Task goal
Which lines below include the string "simeq"? Please show each one.
+---+
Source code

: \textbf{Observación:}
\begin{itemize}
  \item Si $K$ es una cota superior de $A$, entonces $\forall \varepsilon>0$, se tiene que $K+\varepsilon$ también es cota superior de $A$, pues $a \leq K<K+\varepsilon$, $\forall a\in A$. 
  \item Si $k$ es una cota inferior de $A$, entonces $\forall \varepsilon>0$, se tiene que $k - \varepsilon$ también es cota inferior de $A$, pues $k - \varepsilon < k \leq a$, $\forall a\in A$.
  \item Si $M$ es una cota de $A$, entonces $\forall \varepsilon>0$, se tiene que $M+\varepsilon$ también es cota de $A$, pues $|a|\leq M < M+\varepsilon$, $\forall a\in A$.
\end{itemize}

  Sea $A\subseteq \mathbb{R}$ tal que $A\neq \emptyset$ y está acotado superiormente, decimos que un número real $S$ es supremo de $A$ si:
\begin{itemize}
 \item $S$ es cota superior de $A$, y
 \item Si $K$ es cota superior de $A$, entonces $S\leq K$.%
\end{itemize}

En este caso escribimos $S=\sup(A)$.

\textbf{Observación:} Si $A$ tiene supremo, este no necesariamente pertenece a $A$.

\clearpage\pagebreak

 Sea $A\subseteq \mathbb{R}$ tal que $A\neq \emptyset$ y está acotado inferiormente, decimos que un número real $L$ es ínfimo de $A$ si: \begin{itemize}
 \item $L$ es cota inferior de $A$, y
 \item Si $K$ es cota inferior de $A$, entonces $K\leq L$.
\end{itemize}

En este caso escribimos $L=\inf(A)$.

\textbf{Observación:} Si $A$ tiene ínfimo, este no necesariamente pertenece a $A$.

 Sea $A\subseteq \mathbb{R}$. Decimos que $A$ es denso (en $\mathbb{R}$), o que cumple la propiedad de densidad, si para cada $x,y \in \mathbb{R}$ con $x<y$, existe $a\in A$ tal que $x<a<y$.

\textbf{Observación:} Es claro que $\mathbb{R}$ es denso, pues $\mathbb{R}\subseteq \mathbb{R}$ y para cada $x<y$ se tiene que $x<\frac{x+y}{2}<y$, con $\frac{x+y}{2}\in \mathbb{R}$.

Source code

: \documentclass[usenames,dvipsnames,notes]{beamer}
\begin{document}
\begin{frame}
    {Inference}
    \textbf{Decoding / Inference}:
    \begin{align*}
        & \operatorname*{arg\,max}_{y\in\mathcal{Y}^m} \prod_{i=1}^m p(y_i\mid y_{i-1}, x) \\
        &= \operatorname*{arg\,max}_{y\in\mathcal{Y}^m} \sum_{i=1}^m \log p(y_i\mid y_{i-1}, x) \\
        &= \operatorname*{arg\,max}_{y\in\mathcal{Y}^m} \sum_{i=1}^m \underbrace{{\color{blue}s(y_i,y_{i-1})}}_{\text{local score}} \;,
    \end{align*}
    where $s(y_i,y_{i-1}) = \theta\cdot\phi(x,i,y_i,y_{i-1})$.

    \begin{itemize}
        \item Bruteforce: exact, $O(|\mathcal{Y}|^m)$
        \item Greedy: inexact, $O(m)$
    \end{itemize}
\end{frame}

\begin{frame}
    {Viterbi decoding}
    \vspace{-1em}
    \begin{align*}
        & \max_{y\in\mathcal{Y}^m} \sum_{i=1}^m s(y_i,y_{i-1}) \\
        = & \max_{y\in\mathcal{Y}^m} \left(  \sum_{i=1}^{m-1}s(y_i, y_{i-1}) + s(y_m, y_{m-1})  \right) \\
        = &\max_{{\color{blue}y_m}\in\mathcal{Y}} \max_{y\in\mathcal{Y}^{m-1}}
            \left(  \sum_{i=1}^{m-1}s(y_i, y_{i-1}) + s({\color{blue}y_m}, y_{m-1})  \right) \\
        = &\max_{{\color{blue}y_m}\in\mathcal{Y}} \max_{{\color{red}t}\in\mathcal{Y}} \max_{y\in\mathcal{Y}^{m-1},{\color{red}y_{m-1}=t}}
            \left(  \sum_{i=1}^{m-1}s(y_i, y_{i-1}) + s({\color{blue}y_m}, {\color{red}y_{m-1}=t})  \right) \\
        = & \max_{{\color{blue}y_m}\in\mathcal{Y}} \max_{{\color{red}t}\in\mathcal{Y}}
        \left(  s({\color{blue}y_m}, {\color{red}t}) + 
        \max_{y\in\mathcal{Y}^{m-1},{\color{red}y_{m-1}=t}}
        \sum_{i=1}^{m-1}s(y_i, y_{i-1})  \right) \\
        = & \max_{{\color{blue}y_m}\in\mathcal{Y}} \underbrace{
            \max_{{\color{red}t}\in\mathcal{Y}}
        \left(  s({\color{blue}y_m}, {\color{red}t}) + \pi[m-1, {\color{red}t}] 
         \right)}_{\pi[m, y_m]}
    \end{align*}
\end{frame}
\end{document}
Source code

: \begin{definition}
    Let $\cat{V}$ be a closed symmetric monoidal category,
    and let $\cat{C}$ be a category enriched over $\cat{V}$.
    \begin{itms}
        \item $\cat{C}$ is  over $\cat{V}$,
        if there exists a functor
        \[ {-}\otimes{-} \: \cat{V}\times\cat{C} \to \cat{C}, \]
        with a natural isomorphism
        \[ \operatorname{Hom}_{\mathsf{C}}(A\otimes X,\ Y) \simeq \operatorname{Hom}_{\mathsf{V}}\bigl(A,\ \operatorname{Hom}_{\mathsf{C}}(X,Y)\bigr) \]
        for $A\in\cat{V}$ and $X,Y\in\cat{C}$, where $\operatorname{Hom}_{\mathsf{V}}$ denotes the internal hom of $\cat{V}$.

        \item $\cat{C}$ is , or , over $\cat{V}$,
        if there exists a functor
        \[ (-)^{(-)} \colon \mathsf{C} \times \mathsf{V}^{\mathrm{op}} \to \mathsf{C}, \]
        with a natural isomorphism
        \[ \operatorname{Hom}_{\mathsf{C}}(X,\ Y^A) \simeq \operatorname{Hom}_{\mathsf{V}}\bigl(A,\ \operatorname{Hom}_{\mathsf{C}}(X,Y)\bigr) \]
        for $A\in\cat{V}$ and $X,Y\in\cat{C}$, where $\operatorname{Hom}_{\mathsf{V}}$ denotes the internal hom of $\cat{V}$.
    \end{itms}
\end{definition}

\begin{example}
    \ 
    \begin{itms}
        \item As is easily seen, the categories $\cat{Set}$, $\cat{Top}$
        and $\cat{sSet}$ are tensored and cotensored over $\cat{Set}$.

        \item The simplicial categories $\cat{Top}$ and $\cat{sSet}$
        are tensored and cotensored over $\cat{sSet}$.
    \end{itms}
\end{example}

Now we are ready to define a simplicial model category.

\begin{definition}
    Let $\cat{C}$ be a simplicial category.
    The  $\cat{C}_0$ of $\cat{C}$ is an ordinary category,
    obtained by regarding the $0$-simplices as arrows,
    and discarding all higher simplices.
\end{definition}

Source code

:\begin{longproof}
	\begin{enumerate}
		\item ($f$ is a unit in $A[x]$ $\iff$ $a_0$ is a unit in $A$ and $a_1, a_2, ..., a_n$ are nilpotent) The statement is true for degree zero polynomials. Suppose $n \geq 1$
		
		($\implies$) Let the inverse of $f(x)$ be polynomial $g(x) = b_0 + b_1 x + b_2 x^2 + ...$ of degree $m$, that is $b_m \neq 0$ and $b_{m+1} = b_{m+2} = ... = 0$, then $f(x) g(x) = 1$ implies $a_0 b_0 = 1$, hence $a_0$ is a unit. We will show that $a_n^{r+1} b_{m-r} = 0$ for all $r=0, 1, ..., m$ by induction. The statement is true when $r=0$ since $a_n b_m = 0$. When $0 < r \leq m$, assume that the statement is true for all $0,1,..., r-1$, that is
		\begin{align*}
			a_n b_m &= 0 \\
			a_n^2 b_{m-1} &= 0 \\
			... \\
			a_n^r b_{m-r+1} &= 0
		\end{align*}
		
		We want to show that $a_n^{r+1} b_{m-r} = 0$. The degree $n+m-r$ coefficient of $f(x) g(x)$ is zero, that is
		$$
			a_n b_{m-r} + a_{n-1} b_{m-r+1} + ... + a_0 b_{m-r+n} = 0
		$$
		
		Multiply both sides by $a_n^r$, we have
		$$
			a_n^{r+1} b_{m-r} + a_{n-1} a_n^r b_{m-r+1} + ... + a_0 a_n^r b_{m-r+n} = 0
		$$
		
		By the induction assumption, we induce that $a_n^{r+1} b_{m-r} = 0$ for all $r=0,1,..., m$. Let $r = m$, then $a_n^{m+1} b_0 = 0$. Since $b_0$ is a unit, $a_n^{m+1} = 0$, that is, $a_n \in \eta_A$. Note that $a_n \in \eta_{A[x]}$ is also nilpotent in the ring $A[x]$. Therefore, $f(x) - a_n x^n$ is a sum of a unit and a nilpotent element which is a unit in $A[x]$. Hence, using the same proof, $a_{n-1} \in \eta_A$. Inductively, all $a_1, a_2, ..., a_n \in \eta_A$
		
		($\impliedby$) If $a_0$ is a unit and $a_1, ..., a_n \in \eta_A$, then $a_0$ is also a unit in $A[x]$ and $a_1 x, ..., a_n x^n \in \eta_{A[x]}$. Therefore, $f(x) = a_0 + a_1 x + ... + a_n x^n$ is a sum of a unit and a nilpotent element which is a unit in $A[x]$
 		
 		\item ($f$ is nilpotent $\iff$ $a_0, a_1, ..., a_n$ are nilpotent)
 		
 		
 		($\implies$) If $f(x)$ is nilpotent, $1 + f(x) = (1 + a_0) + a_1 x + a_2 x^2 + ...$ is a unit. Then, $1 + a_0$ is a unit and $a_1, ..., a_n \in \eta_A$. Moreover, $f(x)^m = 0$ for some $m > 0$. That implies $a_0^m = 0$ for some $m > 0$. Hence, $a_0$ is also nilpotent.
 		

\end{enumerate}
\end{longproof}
+---+
Result
        \[ \operatorname{Hom}_{\mathsf{C}}(A\otimes X,\ Y) \simeq \operatorname{Hom}_{\mathsf{V}}\bigl(A,\ \operatorname{Hom}_{\mathsf{C}}(X,Y)\bigr) \]
        \[ \operatorname{Hom}_{\mathsf{C}}(X,\ Y^A) \simeq \operatorname{Hom}_{\mathsf{V}}\bigl(A,\ \operatorname{Hom}_{\mathsf{C}}(X,Y)\bigr) \]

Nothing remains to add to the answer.